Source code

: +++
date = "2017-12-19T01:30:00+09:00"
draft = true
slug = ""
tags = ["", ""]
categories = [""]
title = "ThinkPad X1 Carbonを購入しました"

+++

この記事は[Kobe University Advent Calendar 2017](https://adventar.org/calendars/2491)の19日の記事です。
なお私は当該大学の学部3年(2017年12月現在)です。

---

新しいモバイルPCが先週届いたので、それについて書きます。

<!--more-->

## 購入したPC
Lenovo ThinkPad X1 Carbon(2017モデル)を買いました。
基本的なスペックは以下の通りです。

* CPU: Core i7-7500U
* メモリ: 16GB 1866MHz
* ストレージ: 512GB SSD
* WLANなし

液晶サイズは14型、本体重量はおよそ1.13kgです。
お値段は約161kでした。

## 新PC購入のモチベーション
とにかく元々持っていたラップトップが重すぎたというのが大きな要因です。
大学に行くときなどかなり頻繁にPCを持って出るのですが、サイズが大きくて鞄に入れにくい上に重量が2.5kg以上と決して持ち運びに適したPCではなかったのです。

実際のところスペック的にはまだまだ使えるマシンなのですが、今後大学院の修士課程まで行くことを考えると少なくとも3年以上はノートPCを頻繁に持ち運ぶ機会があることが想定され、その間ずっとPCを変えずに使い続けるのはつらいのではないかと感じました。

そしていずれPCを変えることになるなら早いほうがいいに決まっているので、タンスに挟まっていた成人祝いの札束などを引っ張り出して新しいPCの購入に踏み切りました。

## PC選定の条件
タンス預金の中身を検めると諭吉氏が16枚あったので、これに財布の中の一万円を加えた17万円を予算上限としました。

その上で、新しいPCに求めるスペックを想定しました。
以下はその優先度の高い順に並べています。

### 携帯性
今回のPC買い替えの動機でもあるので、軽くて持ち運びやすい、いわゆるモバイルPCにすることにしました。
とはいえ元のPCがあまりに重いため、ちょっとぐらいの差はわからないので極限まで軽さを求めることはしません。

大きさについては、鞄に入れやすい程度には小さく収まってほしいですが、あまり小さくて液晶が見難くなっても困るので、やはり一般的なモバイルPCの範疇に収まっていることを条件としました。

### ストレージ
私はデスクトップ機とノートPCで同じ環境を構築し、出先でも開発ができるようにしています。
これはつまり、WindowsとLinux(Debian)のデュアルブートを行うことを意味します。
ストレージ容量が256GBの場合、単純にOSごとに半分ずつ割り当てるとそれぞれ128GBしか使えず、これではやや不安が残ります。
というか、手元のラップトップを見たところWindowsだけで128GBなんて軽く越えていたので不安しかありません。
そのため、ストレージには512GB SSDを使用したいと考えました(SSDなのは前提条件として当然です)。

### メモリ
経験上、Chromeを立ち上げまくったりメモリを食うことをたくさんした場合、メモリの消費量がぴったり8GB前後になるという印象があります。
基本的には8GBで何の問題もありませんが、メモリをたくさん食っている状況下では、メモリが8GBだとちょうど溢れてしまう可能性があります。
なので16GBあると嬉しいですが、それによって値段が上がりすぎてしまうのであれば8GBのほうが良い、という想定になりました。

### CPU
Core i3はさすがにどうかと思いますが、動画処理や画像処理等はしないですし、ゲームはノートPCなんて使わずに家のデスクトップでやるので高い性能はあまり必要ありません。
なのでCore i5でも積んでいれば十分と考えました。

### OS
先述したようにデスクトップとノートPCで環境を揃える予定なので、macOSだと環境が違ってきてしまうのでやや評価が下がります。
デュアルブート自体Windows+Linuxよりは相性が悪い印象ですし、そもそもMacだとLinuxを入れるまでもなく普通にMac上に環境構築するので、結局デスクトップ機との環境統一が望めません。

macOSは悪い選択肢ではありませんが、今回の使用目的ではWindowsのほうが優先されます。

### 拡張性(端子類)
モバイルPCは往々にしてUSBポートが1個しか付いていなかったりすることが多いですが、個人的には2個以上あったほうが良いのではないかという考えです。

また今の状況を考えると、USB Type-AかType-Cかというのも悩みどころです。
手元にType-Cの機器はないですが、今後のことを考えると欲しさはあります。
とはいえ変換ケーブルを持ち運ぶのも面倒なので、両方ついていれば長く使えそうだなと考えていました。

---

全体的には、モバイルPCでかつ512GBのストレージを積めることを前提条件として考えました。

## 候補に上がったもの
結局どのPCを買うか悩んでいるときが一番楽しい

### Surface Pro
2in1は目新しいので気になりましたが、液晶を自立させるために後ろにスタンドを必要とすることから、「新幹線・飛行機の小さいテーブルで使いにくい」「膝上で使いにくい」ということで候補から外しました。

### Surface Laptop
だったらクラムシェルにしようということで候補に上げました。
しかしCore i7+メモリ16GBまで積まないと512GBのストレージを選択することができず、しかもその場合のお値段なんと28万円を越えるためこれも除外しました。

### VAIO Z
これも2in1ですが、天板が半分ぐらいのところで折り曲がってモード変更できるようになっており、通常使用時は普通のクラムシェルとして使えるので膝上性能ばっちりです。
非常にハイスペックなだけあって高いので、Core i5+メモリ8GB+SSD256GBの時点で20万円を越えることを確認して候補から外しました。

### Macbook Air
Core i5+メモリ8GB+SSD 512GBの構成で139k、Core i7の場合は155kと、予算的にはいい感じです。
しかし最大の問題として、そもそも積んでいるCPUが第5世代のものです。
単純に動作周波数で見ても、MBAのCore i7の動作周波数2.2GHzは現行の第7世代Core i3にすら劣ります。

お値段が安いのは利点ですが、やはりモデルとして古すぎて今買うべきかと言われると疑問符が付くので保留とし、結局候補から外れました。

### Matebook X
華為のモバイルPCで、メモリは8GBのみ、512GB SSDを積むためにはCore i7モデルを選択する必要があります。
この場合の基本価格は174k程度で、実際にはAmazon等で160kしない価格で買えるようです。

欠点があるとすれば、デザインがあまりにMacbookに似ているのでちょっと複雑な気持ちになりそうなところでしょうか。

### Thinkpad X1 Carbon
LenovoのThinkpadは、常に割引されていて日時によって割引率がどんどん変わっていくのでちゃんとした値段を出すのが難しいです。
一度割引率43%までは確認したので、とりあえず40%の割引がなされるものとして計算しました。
§
■ YOUR INSTRUCTIONS: Extract every entry above as it appears.

■ ANSWER SECTION:
Source code

: +++
date = "2017-12-19T01:30:00+09:00"
draft = true
slug = ""
tags = ["", ""]
categories = [""]
title = "ThinkPad X1 Carbonを購入しました"

+++

この記事は[Kobe University Advent Calendar 2017](https://adventar.org/calendars/2491)の19日の記事です。
なお私は当該大学の学部3年(2017年12月現在)です。

---

新しいモバイルPCが先週届いたので、それについて書きます。

<!--more-->

## 購入したPC
Lenovo ThinkPad X1 Carbon(2017モデル)を買いました。
基本的なスペックは以下の通りです。

* CPU: Core i7-7500U
* メモリ: 16GB 1866MHz
* ストレージ: 512GB SSD
* WLANなし

液晶サイズは14型、本体重量はおよそ1.13kgです。
お値段は約161kでした。

## 新PC購入のモチベーション
とにかく元々持っていたラップトップが重すぎたというのが大きな要因です。
大学に行くときなどかなり頻繁にPCを持って出るのですが、サイズが大きくて鞄に入れにくい上に重量が2.5kg以上と決して持ち運びに適したPCではなかったのです。

実際のところスペック的にはまだまだ使えるマシンなのですが、今後大学院の修士課程まで行くことを考えると少なくとも3年以上はノートPCを頻繁に持ち運ぶ機会があることが想定され、その間ずっとPCを変えずに使い続けるのはつらいのではないかと感じました。

そしていずれPCを変えることになるなら早いほうがいいに決まっているので、タンスに挟まっていた成人祝いの札束などを引っ張り出して新しいPCの購入に踏み切りました。

## PC選定の条件
タンス預金の中身を検めると諭吉氏が16枚あったので、これに財布の中の一万円を加えた17万円を予算上限としました。

その上で、新しいPCに求めるスペックを想定しました。
以下はその優先度の高い順に並べています。

### 携帯性
今回のPC買い替えの動機でもあるので、軽くて持ち運びやすい、いわゆるモバイルPCにすることにしました。
とはいえ元のPCがあまりに重いため、ちょっとぐらいの差はわからないので極限まで軽さを求めることはしません。

大きさについては、鞄に入れやすい程度には小さく収まってほしいですが、あまり小さくて液晶が見難くなっても困るので、やはり一般的なモバイルPCの範疇に収まっていることを条件としました。

### ストレージ
私はデスクトップ機とノートPCで同じ環境を構築し、出先でも開発ができるようにしています。
これはつまり、WindowsとLinux(Debian)のデュアルブートを行うことを意味します。
ストレージ容量が256GBの場合、単純にOSごとに半分ずつ割り当てるとそれぞれ128GBしか使えず、これではやや不安が残ります。
というか、手元のラップトップを見たところWindowsだけで128GBなんて軽く越えていたので不安しかありません。
そのため、ストレージには512GB SSDを使用したいと考えました(SSDなのは前提条件として当然です)。

### メモリ
経験上、Chromeを立ち上げまくったりメモリを食うことをたくさんした場合、メモリの消費量がぴったり8GB前後になるという印象があります。
基本的には8GBで何の問題もありませんが、メモリをたくさん食っている状況下では、メモリが8GBだとちょうど溢れてしまう可能性があります。
なので16GBあると嬉しいですが、それによって値段が上がりすぎてしまうのであれば8GBのほうが良い、という想定になりました。

### CPU
Core i3はさすがにどうかと思いますが、動画処理や画像処理等はしないですし、ゲームはノートPCなんて使わずに家のデスクトップでやるので高い性能はあまり必要ありません。
なのでCore i5でも積んでいれば十分と考えました。

### OS
先述したようにデスクトップとノートPCで環境を揃える予定なので、macOSだと環境が違ってきてしまうのでやや評価が下がります。
デュアルブート自体Windows+Linuxよりは相性が悪い印象ですし、そもそもMacだとLinuxを入れるまでもなく普通にMac上に環境構築するので、結局デスクトップ機との環境統一が望めません。

macOSは悪い選択肢ではありませんが、今回の使用目的ではWindowsのほうが優先されます。

### 拡張性(端子類)
モバイルPCは往々にしてUSBポートが1個しか付いていなかったりすることが多いですが、個人的には2個以上あったほうが良いのではないかという考えです。

また今の状況を考えると、USB Type-AかType-Cかというのも悩みどころです。
手元にType-Cの機器はないですが、今後のことを考えると欲しさはあります。
とはいえ変換ケーブルを持ち運ぶのも面倒なので、両方ついていれば長く使えそうだなと考えていました。

---

全体的には、モバイルPCでかつ512GBのストレージを積めることを前提条件として考えました。

## 候補に上がったもの
結局どのPCを買うか悩んでいるときが一番楽しい

### Surface Pro
2in1は目新しいので気になりましたが、液晶を自立させるために後ろにスタンドを必要とすることから、「新幹線・飛行機の小さいテーブルで使いにくい」「膝上で使いにくい」ということで候補から外しました。

### Surface Laptop
だったらクラムシェルにしようということで候補に上げました。
しかしCore i7+メモリ16GBまで積まないと512GBのストレージを選択することができず、しかもその場合のお値段なんと28万円を越えるためこれも除外しました。

### VAIO Z
これも2in1ですが、天板が半分ぐらいのところで折り曲がってモード変更できるようになっており、通常使用時は普通のクラムシェルとして使えるので膝上性能ばっちりです。
非常にハイスペックなだけあって高いので、Core i5+メモリ8GB+SSD256GBの時点で20万円を越えることを確認して候補から外しました。

### Macbook Air
Core i5+メモリ8GB+SSD 512GBの構成で139k、Core i7の場合は155kと、予算的にはいい感じです。
しかし最大の問題として、そもそも積んでいるCPUが第5世代のものです。
単純に動作周波数で見ても、MBAのCore i7の動作周波数2.2GHzは現行の第7世代Core i3にすら劣ります。

お値段が安いのは利点ですが、やはりモデルとして古すぎて今買うべきかと言われると疑問符が付くので保留とし、結局候補から外れました。

### Matebook X
華為のモバイルPCで、メモリは8GBのみ、512GB SSDを積むためにはCore i7モデルを選択する必要があります。
この場合の基本価格は174k程度で、実際にはAmazon等で160kしない価格で買えるようです。

欠点があるとすれば、デザインがあまりにMacbookに似ているのでちょっと複雑な気持ちになりそうなところでしょうか。

### Thinkpad X1 Carbon
LenovoのThinkpadは、常に割引されていて日時によって割引率がどんどん変わっていくのでちゃんとした値段を出すのが難しいです。
一度割引率43%までは確認したので、とりあえず40%の割引がなされるものとして計算しました。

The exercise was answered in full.